[Stored data]

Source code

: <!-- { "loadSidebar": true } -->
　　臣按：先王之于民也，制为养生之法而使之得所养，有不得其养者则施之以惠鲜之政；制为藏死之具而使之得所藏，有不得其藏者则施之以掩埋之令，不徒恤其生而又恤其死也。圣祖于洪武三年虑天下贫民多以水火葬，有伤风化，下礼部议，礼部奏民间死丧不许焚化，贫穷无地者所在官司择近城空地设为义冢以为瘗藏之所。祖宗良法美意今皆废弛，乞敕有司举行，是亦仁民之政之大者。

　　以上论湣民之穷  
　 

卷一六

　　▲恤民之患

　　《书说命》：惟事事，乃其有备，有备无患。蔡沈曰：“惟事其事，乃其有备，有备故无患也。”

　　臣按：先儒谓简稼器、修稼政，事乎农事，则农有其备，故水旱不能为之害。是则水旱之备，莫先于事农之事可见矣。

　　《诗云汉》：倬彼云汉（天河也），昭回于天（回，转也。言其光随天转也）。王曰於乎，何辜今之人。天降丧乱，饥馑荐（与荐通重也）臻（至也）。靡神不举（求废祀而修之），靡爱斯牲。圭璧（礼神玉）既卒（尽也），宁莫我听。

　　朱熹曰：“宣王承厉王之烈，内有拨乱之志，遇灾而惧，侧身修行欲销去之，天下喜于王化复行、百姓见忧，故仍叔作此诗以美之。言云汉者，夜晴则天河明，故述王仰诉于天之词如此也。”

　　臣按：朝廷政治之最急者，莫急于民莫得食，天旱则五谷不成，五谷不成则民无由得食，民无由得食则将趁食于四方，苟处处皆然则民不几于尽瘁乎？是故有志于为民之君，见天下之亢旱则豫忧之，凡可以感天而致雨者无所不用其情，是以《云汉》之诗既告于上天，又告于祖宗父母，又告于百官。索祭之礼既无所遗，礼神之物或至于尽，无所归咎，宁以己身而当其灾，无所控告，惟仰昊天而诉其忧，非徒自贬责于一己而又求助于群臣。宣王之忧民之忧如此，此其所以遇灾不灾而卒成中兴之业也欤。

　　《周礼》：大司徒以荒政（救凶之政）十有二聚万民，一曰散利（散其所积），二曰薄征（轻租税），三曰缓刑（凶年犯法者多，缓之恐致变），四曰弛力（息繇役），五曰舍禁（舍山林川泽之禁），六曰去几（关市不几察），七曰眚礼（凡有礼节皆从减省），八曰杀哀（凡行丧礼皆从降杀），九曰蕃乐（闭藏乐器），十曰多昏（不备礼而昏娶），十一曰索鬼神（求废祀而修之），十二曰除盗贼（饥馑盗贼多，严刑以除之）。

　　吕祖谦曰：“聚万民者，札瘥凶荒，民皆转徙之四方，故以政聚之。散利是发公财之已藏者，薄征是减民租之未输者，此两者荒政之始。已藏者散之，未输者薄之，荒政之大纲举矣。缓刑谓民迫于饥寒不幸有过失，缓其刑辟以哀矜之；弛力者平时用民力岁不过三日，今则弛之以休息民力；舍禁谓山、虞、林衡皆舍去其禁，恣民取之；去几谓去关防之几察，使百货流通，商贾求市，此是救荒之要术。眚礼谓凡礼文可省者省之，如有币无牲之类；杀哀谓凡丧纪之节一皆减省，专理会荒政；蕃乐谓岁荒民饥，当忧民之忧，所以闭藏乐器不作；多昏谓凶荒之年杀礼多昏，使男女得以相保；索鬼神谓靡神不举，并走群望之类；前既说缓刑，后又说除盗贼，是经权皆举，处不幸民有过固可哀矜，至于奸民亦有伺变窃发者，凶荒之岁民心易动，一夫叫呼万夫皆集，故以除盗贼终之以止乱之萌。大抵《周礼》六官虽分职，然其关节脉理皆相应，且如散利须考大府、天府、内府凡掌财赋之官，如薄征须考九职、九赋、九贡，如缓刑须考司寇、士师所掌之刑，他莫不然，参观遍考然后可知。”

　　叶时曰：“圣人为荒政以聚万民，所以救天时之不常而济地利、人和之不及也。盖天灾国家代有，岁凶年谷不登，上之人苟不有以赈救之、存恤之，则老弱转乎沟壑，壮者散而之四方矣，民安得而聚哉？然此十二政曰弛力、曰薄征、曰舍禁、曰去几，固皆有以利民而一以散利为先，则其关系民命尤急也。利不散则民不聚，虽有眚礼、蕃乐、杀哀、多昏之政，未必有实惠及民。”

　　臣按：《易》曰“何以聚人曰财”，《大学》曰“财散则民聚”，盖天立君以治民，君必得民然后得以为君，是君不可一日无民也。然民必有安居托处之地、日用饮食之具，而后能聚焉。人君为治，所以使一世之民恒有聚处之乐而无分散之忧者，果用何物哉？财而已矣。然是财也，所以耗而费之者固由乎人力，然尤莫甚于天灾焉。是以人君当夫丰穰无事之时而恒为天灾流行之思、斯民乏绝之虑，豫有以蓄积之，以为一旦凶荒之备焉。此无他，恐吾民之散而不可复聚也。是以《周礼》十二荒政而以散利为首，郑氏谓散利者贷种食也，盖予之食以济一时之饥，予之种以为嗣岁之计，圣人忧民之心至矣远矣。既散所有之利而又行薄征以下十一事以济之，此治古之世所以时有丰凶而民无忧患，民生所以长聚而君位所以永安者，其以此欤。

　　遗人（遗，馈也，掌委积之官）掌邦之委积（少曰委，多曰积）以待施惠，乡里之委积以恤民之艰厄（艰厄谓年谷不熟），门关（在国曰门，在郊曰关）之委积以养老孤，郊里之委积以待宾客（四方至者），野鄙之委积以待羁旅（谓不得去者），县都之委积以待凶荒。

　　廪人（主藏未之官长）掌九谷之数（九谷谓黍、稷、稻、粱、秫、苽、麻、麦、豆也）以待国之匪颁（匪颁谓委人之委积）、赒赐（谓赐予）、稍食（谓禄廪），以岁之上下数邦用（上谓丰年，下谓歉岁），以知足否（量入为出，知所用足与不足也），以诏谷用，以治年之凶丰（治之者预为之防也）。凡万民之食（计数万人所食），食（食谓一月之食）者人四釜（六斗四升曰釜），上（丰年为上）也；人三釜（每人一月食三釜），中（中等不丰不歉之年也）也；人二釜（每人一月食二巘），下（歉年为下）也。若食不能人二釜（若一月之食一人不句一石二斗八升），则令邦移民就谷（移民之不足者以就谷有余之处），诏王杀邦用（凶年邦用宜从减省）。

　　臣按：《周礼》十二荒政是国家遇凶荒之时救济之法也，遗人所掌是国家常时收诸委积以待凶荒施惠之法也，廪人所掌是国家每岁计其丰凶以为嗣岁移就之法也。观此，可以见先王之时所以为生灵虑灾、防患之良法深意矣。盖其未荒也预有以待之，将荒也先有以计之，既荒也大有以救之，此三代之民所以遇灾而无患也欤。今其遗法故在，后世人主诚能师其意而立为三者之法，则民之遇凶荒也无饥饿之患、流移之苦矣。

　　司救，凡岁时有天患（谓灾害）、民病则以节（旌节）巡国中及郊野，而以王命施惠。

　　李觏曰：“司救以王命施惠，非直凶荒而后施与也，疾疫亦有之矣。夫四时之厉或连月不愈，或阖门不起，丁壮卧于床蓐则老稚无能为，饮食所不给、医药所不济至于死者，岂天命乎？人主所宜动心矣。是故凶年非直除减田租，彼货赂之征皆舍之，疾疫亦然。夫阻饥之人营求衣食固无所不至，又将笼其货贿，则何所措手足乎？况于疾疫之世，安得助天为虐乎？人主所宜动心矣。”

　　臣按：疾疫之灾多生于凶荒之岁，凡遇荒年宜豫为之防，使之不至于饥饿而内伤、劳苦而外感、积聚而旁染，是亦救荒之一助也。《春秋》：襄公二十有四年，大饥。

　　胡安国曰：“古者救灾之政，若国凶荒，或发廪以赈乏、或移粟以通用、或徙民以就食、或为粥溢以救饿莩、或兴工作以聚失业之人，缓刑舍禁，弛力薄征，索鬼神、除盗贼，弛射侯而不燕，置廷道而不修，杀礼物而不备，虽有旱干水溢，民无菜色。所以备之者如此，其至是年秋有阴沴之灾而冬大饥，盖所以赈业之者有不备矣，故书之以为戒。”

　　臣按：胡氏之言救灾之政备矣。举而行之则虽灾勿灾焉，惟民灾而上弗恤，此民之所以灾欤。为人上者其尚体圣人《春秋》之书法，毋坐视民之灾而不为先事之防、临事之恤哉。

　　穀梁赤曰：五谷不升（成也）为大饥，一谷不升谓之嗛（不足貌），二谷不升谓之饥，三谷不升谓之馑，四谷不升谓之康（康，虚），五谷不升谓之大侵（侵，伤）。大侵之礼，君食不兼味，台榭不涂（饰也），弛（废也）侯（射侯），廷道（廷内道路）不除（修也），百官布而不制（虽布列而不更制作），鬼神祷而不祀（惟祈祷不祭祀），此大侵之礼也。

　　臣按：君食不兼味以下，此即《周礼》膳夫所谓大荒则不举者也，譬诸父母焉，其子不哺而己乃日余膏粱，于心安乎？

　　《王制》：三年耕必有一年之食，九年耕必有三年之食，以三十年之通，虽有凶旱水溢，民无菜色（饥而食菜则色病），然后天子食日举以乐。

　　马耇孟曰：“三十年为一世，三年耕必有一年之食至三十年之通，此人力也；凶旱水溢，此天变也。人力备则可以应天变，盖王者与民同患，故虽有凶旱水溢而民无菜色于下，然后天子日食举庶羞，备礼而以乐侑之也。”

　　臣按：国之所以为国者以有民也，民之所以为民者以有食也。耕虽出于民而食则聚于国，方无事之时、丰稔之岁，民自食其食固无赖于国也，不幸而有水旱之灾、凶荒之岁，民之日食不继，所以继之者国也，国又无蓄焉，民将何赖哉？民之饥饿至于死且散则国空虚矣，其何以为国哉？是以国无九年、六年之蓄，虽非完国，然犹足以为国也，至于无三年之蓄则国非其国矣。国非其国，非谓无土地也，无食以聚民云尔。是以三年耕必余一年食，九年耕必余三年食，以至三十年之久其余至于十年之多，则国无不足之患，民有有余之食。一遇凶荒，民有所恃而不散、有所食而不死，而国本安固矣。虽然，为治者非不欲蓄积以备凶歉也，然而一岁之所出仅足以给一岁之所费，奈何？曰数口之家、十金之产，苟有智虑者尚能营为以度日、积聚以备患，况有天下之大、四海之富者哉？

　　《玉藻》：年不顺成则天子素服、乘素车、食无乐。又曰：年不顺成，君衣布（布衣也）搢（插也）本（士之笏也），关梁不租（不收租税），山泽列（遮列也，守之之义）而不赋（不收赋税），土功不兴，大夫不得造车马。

## Assignment
Wherever the string "求废祀而修之" appears in the entries above, list that line.

## Written solution
　　《诗云汉》：倬彼云汉（天河也），昭回于天（回，转也。言其光随天转也）。王曰於乎，何辜今之人。天降丧乱，饥馑荐（与荐通重也）臻（至也）。靡神不举（求废祀而修之），靡爱斯牲。圭璧（礼神玉）既卒（尽也），宁莫我听。
　　《周礼》：大司徒以荒政（救凶之政）十有二聚万民，一曰散利（散其所积），二曰薄征（轻租税），三曰缓刑（凶年犯法者多，缓之恐致变），四曰弛力（息繇役），五曰舍禁（舍山林川泽之禁），六曰去几（关市不几察），七曰眚礼（凡有礼节皆从减省），八曰杀哀（凡行丧礼皆从降杀），九曰蕃乐（闭藏乐器），十曰多昏（不备礼而昏娶），十一曰索鬼神（求废祀而修之），十二曰除盗贼（饥馑盗贼多，严刑以除之）。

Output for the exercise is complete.